Sunday, September 18, 2005
Yesterday I played tourist in Santa Fe. The old downtown area for several blocks around the plaza is like an artificially preserved organism combined with Disneyland’s Main Street – the one in Anaheim. I have to admit that it’s very pretty, even though it’s no longer real.
El palacio de los gobernadores, fronting the north end of the plaza, has been preserved nicely, and its front side is permanently lined with jewelry hawkers. The rest of the area has that old adobe look, but it’s mallified and commercialized to the point where it’s not all that enjoyable. The old county government building, to the west of the complex, is one of the more genuine spots in the area, and the Georgia O’Keeffe Museum, west of that, is certainly worth a visit.

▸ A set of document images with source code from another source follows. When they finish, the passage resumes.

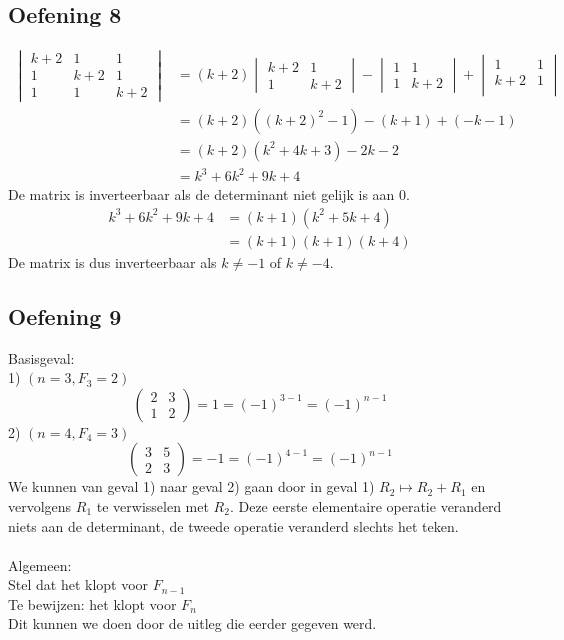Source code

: \documentclass[lineaire_algebra_oplossingen.tex]{subfiles}
\begin{document}
\subsection{Oefening 8}
\begin{align*}
    \begin{vmatrix}
        k+2 & 1 & 1\\
        1 & k+2 & 1\\
        1 & 1 & k+2
    \end{vmatrix}
    &= (k+2) 
    \begin{vmatrix}
        k+2 & 1\\
        1 & k+2    
    \end{vmatrix} - 
    \begin{vmatrix}
        1 & 1\\
        1 & k+2
    \end{vmatrix} + 
    \begin{vmatrix}
        1 & 1\\
        k+2 & 1\\
    \end{vmatrix}\\
    &= (k+2)((k+2)^2 - 1) - (k+1) + (-k-1)\\
    &= (k+2)(k^2 + 4k + 3) -2k - 2\\
    &= k^3 + 6k^2 + 9k + 4
\end{align*}
De matrix is inverteerbaar als de determinant niet gelijk is aan 0.
\begin{align*}
    k^3 + 6k^2 + 9k + 4 &= (k+1)(k^2 + 5k + 4)\\
    &= (k+1)(k+1)(k+4)
\end{align*}
De matrix is dus inverteerbaar als $k \neq -1$ of $k \neq -4$.

\subsection{Oefening 9}
Basisgeval: \\
1) $(n=3, F_{3}=2)$
\[ 
\begin{pmatrix}
2 & 3\\ 
1 & 2
\end{pmatrix}
= 1 = (-1)^{3-1} = (-1)^{n-1}
\]
2) $(n=4, F_{4}=3)$
\[
\begin{pmatrix}
3 & 5\\ 
2 & 3
\end{pmatrix}
= -1 = (-1)^{4-1} = (-1)^{n-1}
\]
We kunnen van geval 1) naar geval 2) gaan door in geval 1) $R_2 \longmapsto R_2+R_1$ en vervolgens $R_1$ te verwisselen met $R_2$. Deze eerste elementaire operatie veranderd niets aan de determinant, de tweede operatie veranderd slechts het teken. \\
\\
Algemeen:\\
Stel dat het klopt voor $F_{n-1}$\\
Te bewijzen: het klopt voor $F_{n}$\\
Dit kunnen we doen door de uitleg die eerder gegeven werd.
\end{document}
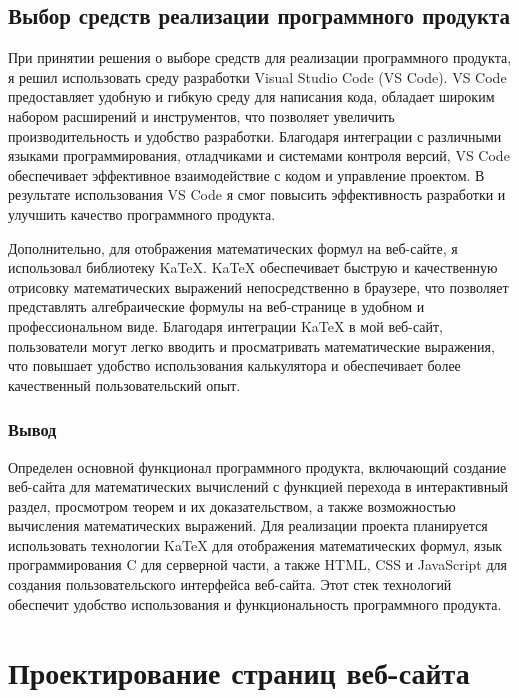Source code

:\documentclass{article}
\begin{document}
    
    \subsection{Выбор средств реализации программного продукта}

    При принятии решения о выборе средств для реализации программного продукта, я решил использовать среду разработки Visual Studio Code (VS Code). VS Code предоставляет удобную и гибкую среду для написания кода, обладает широким набором расширений и инструментов, что позволяет увеличить производительность и удобство разработки. Благодаря интеграции с различными языками программирования, отладчиками и системами контроля версий, VS Code обеспечивает эффективное взаимодействие с кодом и управление проектом. В результате использования VS Code я смог повысить эффективность разработки и улучшить качество программного продукта.

    Дополнительно, для отображения математических формул на веб-сайте, я использовал библиотеку KaTeX. KaTeX обеспечивает быструю и качественную отрисовку математических выражений непосредственно в браузере, что позволяет представлять алгебраические формулы на веб-странице в удобном и профессиональном виде. Благодаря интеграции KaTeX в мой веб-сайт, пользователи могут легко вводить и просматривать математические выражения, что повышает удобство использования калькулятора и обеспечивает более качественный пользовательский опыт.

    \subsubsection{Вывод}

    Определен основной функционал программного продукта, включающий создание веб-сайта для математических вычислений с функцией перехода в интерактивный раздел, просмотром теорем и их доказательством, а также возможностью вычисления математических выражений. Для реализации проекта планируется использовать технологии KaTeX для отображения математических формул, язык программирования C для серверной части, а также HTML, CSS и JavaScript для создания пользовательского интерфейса веб-сайта. Этот стек технологий обеспечит удобство использования и функциональность программного продукта.
    




    
    \section{Проектирование страниц веб-сайта}
\end{document}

I’d also recommend seeing San Miguel, the very old Spanish mission, right next door to the visitor information center on Old Santa Fe Trail.
The rest of the city is pretty much just another American city, except that most of the balloon-frame stucco houses are built to look like adobes, which makes for a unique if somewhat strined ambience. Then there are the usual strip malls, traffic jams, suburbs, and exurbs.

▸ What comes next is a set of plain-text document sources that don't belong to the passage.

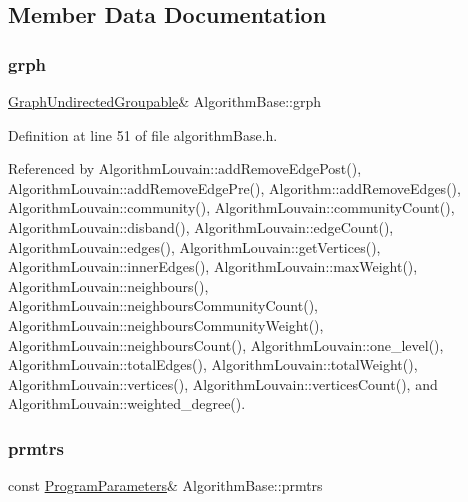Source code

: \subsection{Member Data Documentation}
\mbox{\label{classAlgorithmBase_a54b71b720b025291d9802e20874c860d}} 
\subsubsection{\texorpdfstring{grph}{grph}}
{\footnotesize\ttfamily \hyperlink{classGraphUndirectedGroupable}{Graph\+Undirected\+Groupable}\& Algorithm\+Base\+::grph\hspace{0.3cm}{\ttfamily [protected]}}



Definition at line 51 of file algorithm\+Base.\+h.



Referenced by Algorithm\+Louvain\+::add\+Remove\+Edge\+Post(), Algorithm\+Louvain\+::add\+Remove\+Edge\+Pre(), Algorithm\+::add\+Remove\+Edges(), Algorithm\+Louvain\+::community(), Algorithm\+Louvain\+::community\+Count(), Algorithm\+Louvain\+::disband(), Algorithm\+Louvain\+::edge\+Count(), Algorithm\+Louvain\+::edges(), Algorithm\+Louvain\+::get\+Vertices(), Algorithm\+Louvain\+::inner\+Edges(), Algorithm\+Louvain\+::max\+Weight(), Algorithm\+Louvain\+::neighbours(), Algorithm\+Louvain\+::neighbours\+Community\+Count(), Algorithm\+Louvain\+::neighbours\+Community\+Weight(), Algorithm\+Louvain\+::neighbours\+Count(), Algorithm\+Louvain\+::one\+\_\+level(), Algorithm\+Louvain\+::total\+Edges(), Algorithm\+Louvain\+::total\+Weight(), Algorithm\+Louvain\+::vertices(), Algorithm\+Louvain\+::vertices\+Count(), and Algorithm\+Louvain\+::weighted\+\_\+degree().

\mbox{\label{classAlgorithmBase_a69765034d365e4cab46c25ec626db528}} 
\subsubsection{\texorpdfstring{prmtrs}{prmtrs}}
{\footnotesize\ttfamily const \hyperlink{structProgramParameters}{Program\+Parameters}\& Algorithm\+Base\+::prmtrs\hspace{0.3cm}{\ttfamily [protected]}}



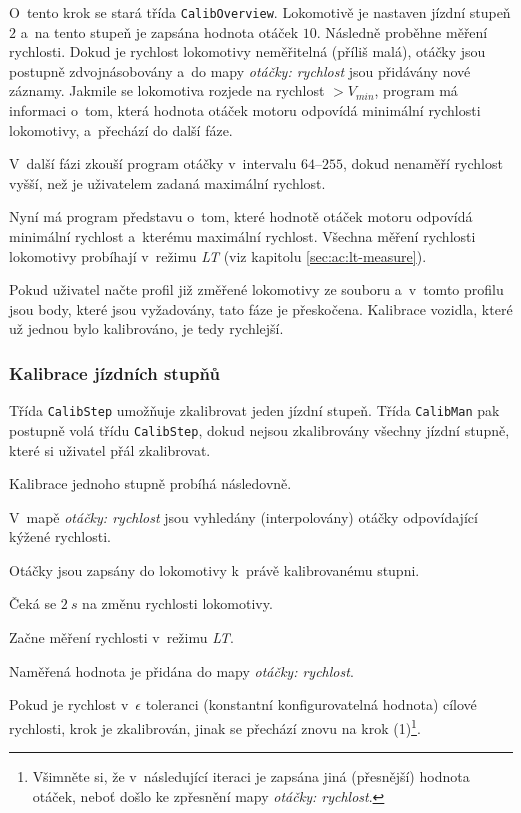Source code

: O~tento krok se stará třída \texttt{CalibOverview}.  Lokomotivě je nastaven
jízdní stupeň $2$ a~na tento stupeň je zapsána hodnota otáček $10$. Následně
proběhne měření rychlosti. Dokud je rychlost lokomotivy neměřitelná (příliš
malá), otáčky jsou postupně zdvojnásobovány a~do mapy \textit{otáčky: rychlost}
jsou přidávány nové záznamy. Jakmile se lokomotiva rozjede na rychlost $>
V_{min}$, program má informaci o~tom, která hodnota otáček motoru odpovídá
minimální rychlosti lokomotivy, a~přechází do další fáze.

V~další fázi zkouší program otáčky v~intervalu $64$--$255$, dokud nenaměří
rychlost vyšší, než je uživatelem zadaná maximální rychlost.

Nyní má program představu o~tom, které hodnotě otáček motoru odpovídá minimální
rychlost a~kterému maximální rychlost. Všechna měření rychlosti lokomotivy
probíhají v~režimu \textit{\gls{LT}} (viz kapitolu \ref{sec:ac:lt-measure}).

Pokud uživatel načte profil již změřené lokomotivy ze souboru a~v~tom\-to
profilu jsou body, které jsou vyžadovány, tato fáze je přeskočena. Kalibrace
vozidla, které už jednou bylo kalibrováno, je tedy rychlejší.

\subsubsection{Kalibrace jízdních stupňů}

Třída \texttt{CalibStep} umožňuje zkalibrovat jeden jízdní stupeň. Třída
\texttt{CalibMan} pak postupně volá třídu \texttt{CalibStep}, dokud nejsou
zkalibrovány všechny jízdní stupně, které si uživatel přál zkalibrovat.

Kalibrace jednoho stupně probíhá následovně.

\begin{compactenum}
\item V~mapě \textit{otáčky: rychlost} jsou vyhledány (interpolovány) otáčky
      odpovídající kýžené rychlosti.
\item Otáčky jsou zapsány do lokomotivy k~právě kalibrovanému stup\-ni.
\item Čeká se $2\ s$ na změnu rychlosti lokomotivy.
\item Začne měření rychlosti v~režimu \textit{\gls{LT}}.
\item Naměřená hodnota je přidána do mapy \textit{otáčky: rychlost}.
\item Pokud je rychlost v~$\epsilon$ toleranci (konstantní konfigurovatelná hodnota)
      cílové rychlosti, krok je zkalibrován, jinak se přechází znovu na krok
      (1)\footnote{Všimněte si, že v~následující iteraci je zapsána jiná (přesnější)
      hodnota otáček, neboť došlo ke zpřesnění mapy \textit{otáčky: rychlost}.}.
\end{compactenum}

Santa Fe wouldn’t be a bad place to live though. I understand the cultural life there is very high quality and stimulating. Lots of heavy hitters in all the arts – writers, painters, musicians, dancers and all the rest – have gravitated to the area since the twenties.

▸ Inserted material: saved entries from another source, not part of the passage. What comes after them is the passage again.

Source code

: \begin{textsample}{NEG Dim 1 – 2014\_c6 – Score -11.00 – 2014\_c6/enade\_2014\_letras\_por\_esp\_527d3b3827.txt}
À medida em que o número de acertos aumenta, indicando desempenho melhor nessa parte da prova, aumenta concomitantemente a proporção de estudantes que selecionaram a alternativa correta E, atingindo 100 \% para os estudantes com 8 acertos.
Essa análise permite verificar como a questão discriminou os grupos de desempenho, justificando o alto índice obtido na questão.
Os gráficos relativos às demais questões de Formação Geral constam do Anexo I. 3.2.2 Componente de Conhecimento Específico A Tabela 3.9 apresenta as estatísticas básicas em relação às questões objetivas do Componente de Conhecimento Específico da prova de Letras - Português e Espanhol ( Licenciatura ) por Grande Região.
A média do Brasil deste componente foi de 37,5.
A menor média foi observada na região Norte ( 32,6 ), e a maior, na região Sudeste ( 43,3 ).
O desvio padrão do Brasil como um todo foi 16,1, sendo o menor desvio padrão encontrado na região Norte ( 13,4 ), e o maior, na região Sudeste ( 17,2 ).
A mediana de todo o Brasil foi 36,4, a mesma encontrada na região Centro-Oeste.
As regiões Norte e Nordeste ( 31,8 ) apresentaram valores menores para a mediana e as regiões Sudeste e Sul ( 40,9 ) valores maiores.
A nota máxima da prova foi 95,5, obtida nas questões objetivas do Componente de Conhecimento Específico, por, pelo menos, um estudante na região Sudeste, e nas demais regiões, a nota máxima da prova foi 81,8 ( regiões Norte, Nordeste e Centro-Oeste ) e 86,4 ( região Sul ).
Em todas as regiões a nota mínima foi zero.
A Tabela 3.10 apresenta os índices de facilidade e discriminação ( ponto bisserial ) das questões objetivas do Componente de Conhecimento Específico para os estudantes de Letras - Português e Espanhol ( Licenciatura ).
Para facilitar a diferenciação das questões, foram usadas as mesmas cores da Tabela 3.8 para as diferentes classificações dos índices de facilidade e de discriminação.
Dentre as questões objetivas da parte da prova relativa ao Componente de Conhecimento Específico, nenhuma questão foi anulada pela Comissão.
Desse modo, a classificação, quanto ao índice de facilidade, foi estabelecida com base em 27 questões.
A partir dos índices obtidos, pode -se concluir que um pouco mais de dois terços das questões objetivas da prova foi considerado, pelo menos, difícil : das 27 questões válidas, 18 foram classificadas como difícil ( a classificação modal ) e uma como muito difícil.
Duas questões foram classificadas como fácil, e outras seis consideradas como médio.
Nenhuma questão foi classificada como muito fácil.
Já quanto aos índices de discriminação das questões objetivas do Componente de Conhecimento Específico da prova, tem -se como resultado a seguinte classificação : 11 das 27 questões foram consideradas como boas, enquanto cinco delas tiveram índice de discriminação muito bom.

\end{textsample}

This morning I left town early to make one more stab at getting my interior photographs of the Church of San Jose de la Gracia in Las Trampas. As usual, I showed way too early, and the owner of the little tiendita on the plaza, Mr. David Lopez, informed me that mass wouldn’t be till noon.
Waiting in the church yard, I met a young-looking middle-aged architecture professor from Santa Fe. Originally from Greece, he had a very cosmopolitan outlook on American urban development in general and the New Mexican outback in particular.
“America hasn’t come to this place yet,” he pointed out, and I think he’s right. Going to a lot of places in the New Mexican countryside is like going back in time. Walking into the church we were standing in front of, for example, is like entering a time machine that takes you back 200 years.
Noon came and went, but no one came to open the door for services. I crossed the dirt plaza to speak to Sr. Lopez again.
“Maybe there’s no mass today,” he mused. “They said a mass last night, so there might not be one today.”
Up the dirt road I went to see Mrs. Sandoval, the community matriarch and keeper of the church key, and interrupted her just as her extended family was getting ready to sit down for lunch. She wasn’t too happy to see me, but her grandson was sympathetic and agreed to meet me in the plaza after lunch and let me in.
Getting inside that church, even for just a few minutes, was worth all the aggravation. I’m not sure the natives are aware of what a treasure they’ve got; San Jose de Gracia’s interior is an incredible and unique example of authentic décor and preservation. It’s better than a painting or a statue because it’s an enclosed space – a masterpiece in which the viewer is entirely enwombed. There’s nothing else remotely like it in the U.S. except for the old Spanish mission at San Miguel, California, now closed because it was severely damaged in the Christmas, ’03 quake.
I don’t need to say much more; I’ll let the pictures do the talking for me. I hope they turn out. My film was a little too slow, and the interior a little too dim for optimum results, but with a bit of technological tweaking, I think I might have results adequate to convey the story.
With my task accomplished, I said good-bye to Mr. Lopez and Las Trampas, and pointed the nose of the insecto toward home. It was one in the afternoon.
1 comment:
In the near future the price of gas and lodging is going to put these kinds of trips out of most people's reach.
That, and long-distance driving hurts my back.